Her voice faded into a despairing whisper. After a moment she began speaking again. 'Then a couple of the pictures turned up at an auction house. The police managed to trace the trail right back to the mastermind, and he told them everything. He hadn't long to live and he wanted to "clear his conscience", as he put it. He said Bruce used to laugh about how I trusted him, and how easy I was to delude.'

'Bastardo." Vincenzo said with soft venom.

'Yes,' she agreed, 'but I suppose I should be glad of it, because that story was what cleared me. It meant that. Bruce and I hadn't colluded. My conviction was quashed and I was released.'

She paced a little more before stopping by the window.

'My lawyer's fighting for compensation, but my only use for money is to pay for a proper search for Bruce, if I haven't found him by then.'

'Aren't the police looking for him?' Vincenzo suggested.

'Not as hard as I am. To them he's just another wanted man. To me he's an enemy.'

'Yes, I see,' Vincenzo said, almost to himself.

Her voice mounted in urgency.

'He wrecked my life, left me to rot in prison and took my child. I want my daughter back, and I don't care what else happens.'

'Have you no family to help you?' Piero asked

My mother died of a broken heart while I was in prison.She left me a very little money, just enough to come here and start searching for Bruce '

'So you came to Venice to find his relatives?' Piero asked.

'Yes. They are only distant,but they might know something that could help me. I had some good friends who visited me in prison, and they used to bring stories about how Bruce had been "seen". Some of them were wildly unlikely. He was,in Arizona, in China, in Australia.But two people said they'd spotted him in Italy, once in Rome, and more recently in Venice, crossing the Rialto Bridge.

'That's why I went straight to the Rialto that first night. Don't ask me what I thought I was going to do then, because I couldn't tell you. The inside of my head was a nightmare. Luckily the Rialto is near this place and Piero found me on his way home. If my friend really did see Brace it may mean nothing, or he may be living only a few minutes away. You might even have seen him.'

'It would help if you had some pictures of him,' Vincenzo observed.

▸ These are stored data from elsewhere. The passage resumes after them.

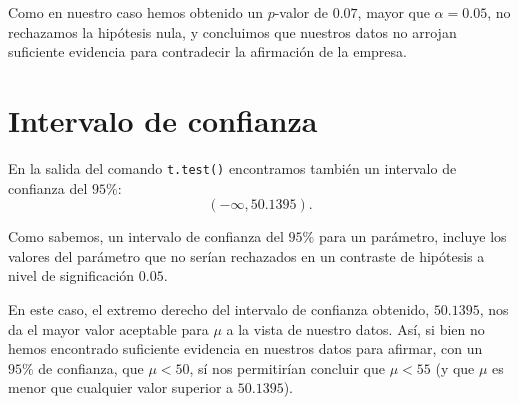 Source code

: \documentclass[
  degree=mecinf,
  title=normal,
  toc=normal,
  bib=normal]{mnye}
\begin{document}
Como en nuestro caso hemos obtenido un \(p\)-valor de \(0.07\), mayor que \(\alpha = 0.05\), no rechazamos la hipótesis nula, y concluimos que nuestros datos no arrojan suficiente evidencia para contradecir la afirmación de la empresa.

\hypertarget{conf_int}{%
\section{Intervalo de confianza}\label{conf_int}}

En la salida del comando \texttt{t.test()} encontramos también un intervalo de confianza del \(95\%\):
\[(-\infty, 50.1395).\]

Como sabemos, un intervalo de confianza del \(95\%\) para un parámetro, incluye los valores del parámetro que no serían rechazados en un contraste de hipótesis a nivel de significación \(0.05\).

En este caso, el extremo derecho del intervalo de confianza obtenido, \(50.1395\), nos da el mayor valor aceptable para \(\mu\) a la vista de nuestro datos. Así, si bien no hemos encontrado suficiente evidencia en nuestros datos para afirmar, con un \(95\%\) de confianza, que \(\mu<50\), sí nos permitirían concluir que \(\mu<55\) (y que \(\mu\) es menor que cualquier valor superior a \(50.1395\)).

\end{document}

'I know, but my pictures went to the bottom of the lagoon an hour ago.' She clutched her head. 'If only I'd shown them to you last week-'

'You were full of fever last week,' Piero said. 'You didn't know whether you were coming or going. It's just bad luck, but we probably wouldn't have recognised him anyway.'

She nodded. 'The Montressis are my best lead. They'll be back in January, and then I'll hunt him down and get my daughter back.'

'But will it be that simple?' Vincenzo asked. 'After six years she may want to stay where she is.'

She gave him a look that chilled his blood.

'I am her mother,' she said with slow, harsh emphasis. 'She belongs with me. If anyone tries to stop me, I'll-' She was breathing hard.

'Yes?' he asked uneasily.

She met his eyes. 'I'll do what I have to-whatever that might be-I don't know.'

But she did know. He could see it in her face and feel it in her determination to reveal no more. She wouldn't put her thoughts into words because they were too terrible to be spoken.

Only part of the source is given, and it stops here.